Verschiedene Organe unserer Landeskirche arbeiten momentan theologisch am Thema „Segnung“. Ich denke, daß im Laufe der Zeit Hemmungen, Widerstände und Blockaden gegenüber der Segnung gleichgeschlechtlicher Lebenspartner geringer werden. Ich glaube aber auch, daß hier noch große Vorbehalte bestehen und die Angst, daß mit Einführung und Akzeptanz neuer Rituale und Verhaltensformen das Altbewährte, Vertraute abgewertet wird und seine Wichtigkeit vollends verliert. Weil für viele damit auch ein großes Stück Tradition und Sicherheit auf dem Spiel stehen kann, muß man mit der Thematisierung eines solchen Themas sehr behutsam umgehen. Persönliche Begegnungen sind hier das Wichtigste, Berührungsängste aufzuzeigen. Es geht nicht darum, das eine gegen das andere auszuspielen, sondern unterschiedliche Lebensalternativen als gleichberechtigt nebeneinanderstehen zu lassen. Und dazu gehört auch, anderen die Segnung als den Wunsch, den göttlichen Segen für das Zusammenleben zu erhalten, zuzugestehen.
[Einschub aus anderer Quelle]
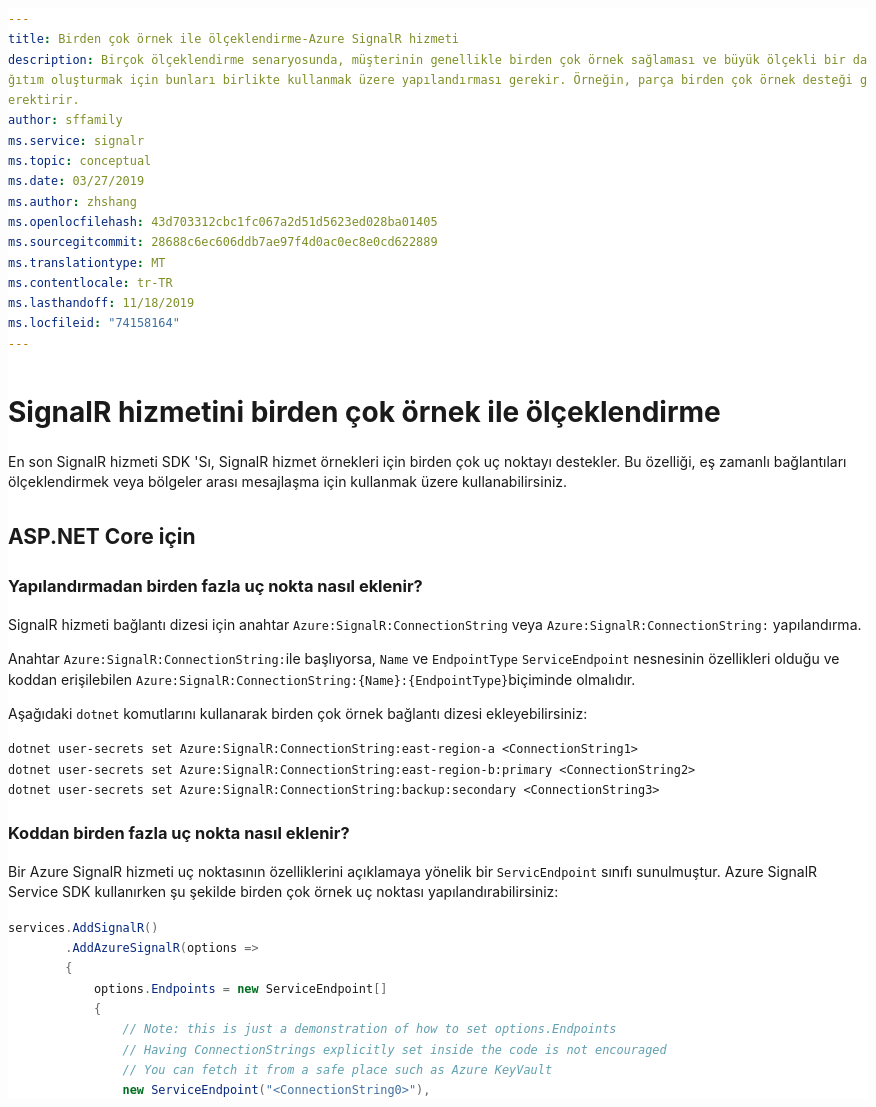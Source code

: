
 ```yaml
---
title: Birden çok örnek ile ölçeklendirme-Azure SignalR hizmeti
description: Birçok ölçeklendirme senaryosunda, müşterinin genellikle birden çok örnek sağlaması ve büyük ölçekli bir dağıtım oluşturmak için bunları birlikte kullanmak üzere yapılandırması gerekir. Örneğin, parça birden çok örnek desteği gerektirir.
author: sffamily
ms.service: signalr
ms.topic: conceptual
ms.date: 03/27/2019
ms.author: zhshang
ms.openlocfilehash: 43d703312cbc1fc067a2d51d5623ed028ba01405
ms.sourcegitcommit: 28688c6ec606ddb7ae97f4d0ac0ec8e0cd622889
ms.translationtype: MT
ms.contentlocale: tr-TR
ms.lasthandoff: 11/18/2019
ms.locfileid: "74158164"
---
```

# <a name="how-to-scale-signalr-service-with-multiple-instances"></a>SignalR hizmetini birden çok örnek ile ölçeklendirme
En son SignalR hizmeti SDK 'Sı, SignalR hizmet örnekleri için birden çok uç noktayı destekler. Bu özelliği, eş zamanlı bağlantıları ölçeklendirmek veya bölgeler arası mesajlaşma için kullanmak üzere kullanabilirsiniz.

## <a name="for-aspnet-core"></a>ASP.NET Core için

### <a name="how-to-add-multiple-endpoints-from-config"></a>Yapılandırmadan birden fazla uç nokta nasıl eklenir?

SignalR hizmeti bağlantı dizesi için anahtar `Azure:SignalR:ConnectionString` veya `Azure:SignalR:ConnectionString:` yapılandırma.

Anahtar `Azure:SignalR:ConnectionString:`ile başlıyorsa, `Name` ve `EndpointType` `ServiceEndpoint` nesnesinin özellikleri olduğu ve koddan erişilebilen `Azure:SignalR:ConnectionString:{Name}:{EndpointType}`biçiminde olmalıdır.

Aşağıdaki `dotnet` komutlarını kullanarak birden çok örnek bağlantı dizesi ekleyebilirsiniz:

```batch
dotnet user-secrets set Azure:SignalR:ConnectionString:east-region-a <ConnectionString1>
dotnet user-secrets set Azure:SignalR:ConnectionString:east-region-b:primary <ConnectionString2>
dotnet user-secrets set Azure:SignalR:ConnectionString:backup:secondary <ConnectionString3>
```

### <a name="how-to-add-multiple-endpoints-from-code"></a>Koddan birden fazla uç nokta nasıl eklenir?

Bir Azure SignalR hizmeti uç noktasının özelliklerini açıklamaya yönelik bir `ServicEndpoint` sınıfı sunulmuştur.
Azure SignalR Service SDK kullanırken şu şekilde birden çok örnek uç noktası yapılandırabilirsiniz:
```cs
services.AddSignalR()
        .AddAzureSignalR(options => 
        {
            options.Endpoints = new ServiceEndpoint[]
            {
                // Note: this is just a demonstration of how to set options.Endpoints
                // Having ConnectionStrings explicitly set inside the code is not encouraged
                // You can fetch it from a safe place such as Azure KeyVault
                new ServiceEndpoint("<ConnectionString0>"),
```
Daß Menschen ihr gemeinsames Leben, das sie in Verantwortung und Treue leben möchten, unter den Segen Gottes stellen wollen, kann ich nur als positiv und tröstlich ansehen.

Sollte die Kirche Schwulen und Lesben etwas signalisieren?

Schwule und lesbische Menschen sind akzeptiert und gewünscht in der Kirche, es ist auch ihre Kirche. Wir brauchen ihre Impulse, Ideen, ihre Erfahrungen der Abwertung und des Gefühls, einer Minderheit anzugehören, ihre Hinweise, wie sie nach Diskriminierung wieder Hoffnung erlangen. Wir brauchen es, daß sie von sich erzählen, von den Konflikten und Problemen, von der Lebensfreude, Wachheit und ihrer Vision für unsere gemeinsame Kirche. Sie sollen uns Mut machen, selbst authentisch zu sein.

Was wünschen Sie sich von homosexuellen Christen?

Ehrlichkeit, Mut, Klarheit und das Einbringen ihrer Lebenserfahrung und Spiritualität. Durch die Thematisierung ihrer Sicht von Realität erhoffe ich mir, daß Veränderungen unserer kirchlichen Strukturen möglich werden und eine lebendige Atmosphäre entsteht.

Haben Sie von Schwulen und Lesben gelernt?

Menschen sind unterschiedlich, sind von Gott unterschiedlich gewollt. Menschen, deren psychische und sexuelle Identität sich in einer Partnerschaft auf das gleiche Geschlecht bezieht, haben Erfahrungen gemacht, die die meisten nicht kennen oder teilen, auch Erfahrungen, eine ausgegrenzte, nicht akzeptierte und diskriminierte Minderheit zu sein. Daher hat der unmittelbare Kontakt zu schwulen und lesbischen Menschen meinen Horizont sehr erweitert. Ich habe mich auch immer sehr gefreut, wenn Menschen das Vertrauen zu mir hatten und sich ehrlich zu dem bekannten, was sie waren. Das war für mich stets ein Zeichen großen Vertrauens.